= Mail-11 =

Mail-11 was the native email transport protocol used by Digital Equipment Corporation's VMS operating system, and supported by several other DEC operating systems such as Ultrix.

It normally used the DECnet networking system as opposed to TCP/IP.

Similar to Internet SMTP based mail, Mail-11 mail had To: Cc: and Subj: headers
and date-stamped each message.

Mail-11 was one of the most widely used email systems of the 1980s, and was still in fairly wide use until as late as the mid-1990s. Messages from Mail-11 systems were frequently gatewayed out to SMTP, Usenet, and BITNET systems, and thus are sometimes encountered browsing archives of those systems dating from when Mail-11 was in common use.
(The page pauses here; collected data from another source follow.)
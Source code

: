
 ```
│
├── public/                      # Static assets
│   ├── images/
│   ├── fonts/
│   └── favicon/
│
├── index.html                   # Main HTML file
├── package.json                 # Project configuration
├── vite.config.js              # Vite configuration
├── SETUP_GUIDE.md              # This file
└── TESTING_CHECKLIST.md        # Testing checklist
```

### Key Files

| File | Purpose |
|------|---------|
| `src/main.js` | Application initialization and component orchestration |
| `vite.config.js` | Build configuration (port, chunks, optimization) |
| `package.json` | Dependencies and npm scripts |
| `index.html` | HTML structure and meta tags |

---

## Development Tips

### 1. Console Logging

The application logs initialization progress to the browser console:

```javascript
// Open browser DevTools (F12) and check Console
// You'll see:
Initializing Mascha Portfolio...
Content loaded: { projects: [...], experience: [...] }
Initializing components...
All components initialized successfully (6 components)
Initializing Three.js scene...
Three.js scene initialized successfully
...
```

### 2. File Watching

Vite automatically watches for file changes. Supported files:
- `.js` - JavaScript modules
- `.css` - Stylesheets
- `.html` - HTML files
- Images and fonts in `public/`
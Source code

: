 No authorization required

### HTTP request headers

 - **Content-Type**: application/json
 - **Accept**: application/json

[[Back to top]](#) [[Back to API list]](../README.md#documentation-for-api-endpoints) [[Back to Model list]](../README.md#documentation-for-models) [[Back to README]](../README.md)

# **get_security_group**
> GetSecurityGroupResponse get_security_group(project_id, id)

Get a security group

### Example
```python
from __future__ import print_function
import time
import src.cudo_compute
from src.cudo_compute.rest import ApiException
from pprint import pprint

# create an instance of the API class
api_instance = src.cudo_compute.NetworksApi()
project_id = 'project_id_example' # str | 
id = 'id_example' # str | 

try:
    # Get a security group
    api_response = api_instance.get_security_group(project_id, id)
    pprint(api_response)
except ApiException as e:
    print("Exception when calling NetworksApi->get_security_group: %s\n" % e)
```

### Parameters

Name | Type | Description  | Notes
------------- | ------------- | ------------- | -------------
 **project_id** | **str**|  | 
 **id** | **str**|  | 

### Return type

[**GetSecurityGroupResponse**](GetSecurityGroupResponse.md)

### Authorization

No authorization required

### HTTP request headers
Several very large DECnet networks with Mail-11 service existed, most notably ENET, which was DEC's worldwide internal network. Another big user was HEPnet, a network for the high-energy physics research community that linked many universities and research labs.

Mail-11 used two colons (::) rather than an at sign (@) to separate user and hostname,
and hostname came first.

==Some example headers==
- To: THEWAL::HARKAWIK
A message to user HARKAWIK on a machine or cluster of machines called THEWAL.

Note that under VMS, usernames were not case-sensitive and were usually shown in uppercase,
but under Ultrix, usernames were case-sensitive, and most sites followed the unix convention of using lower case usernames. Names of machines on a DECnet network were not case-sensitive. Thus, the header above implies that the mail is going to a VMS system, but the one following implies the user is on a Unix system.

- To: DS5353::tabak
A message to user tabak on node DS5353. Probably an Ultrix system.

- From: GUESS::YERAZUNIS "it's.. it's DIP !" 21-SEP-1989 10:28:38.87
- To: DECWRL::"decvax!peregrine!dmi"
- CC: YERAZUNIS

This message was sent to the gateway at DEC's Western Research Labs, one of DEC's main Internet gateways. From there, it was expected to travel via uucp, from host decvax to host peregrine to user dmi.

Since the timestamp is present, this must be a copy of a message that has already been sent, but since the From address is still in Mail-11 form, the text above must be copied from the local CC of the message rather than from the version that went through the gateway.

Unlike SMTP mail, mail readers did not support automatic signatures; many users developed the habit of changing their personal name setting to be some interesting or amusing quotation.

- To: IN%"president@whitehouse.gov"
The message is to be gatewayed to another network, in this case to the Internet SMTP protocol, and then delivered to the user president at the domain whitehouse.gov

- To: HEPNET::TUHEP::SLIWA
The message has to go through two machines. First, it is given to the node HEPNET,
which then passes the machine to the node TUHEP, where it is then delivered to the user SLIWA.

- From: "TGV::MCMAHON"@yoyodyne.com
Mail from user MCMAHON on a machine or cluster named TGV, that was passed out of an Internet SMTP gateway by yoyodyne.com. This is one form the header might take from the recipient's viewpoint.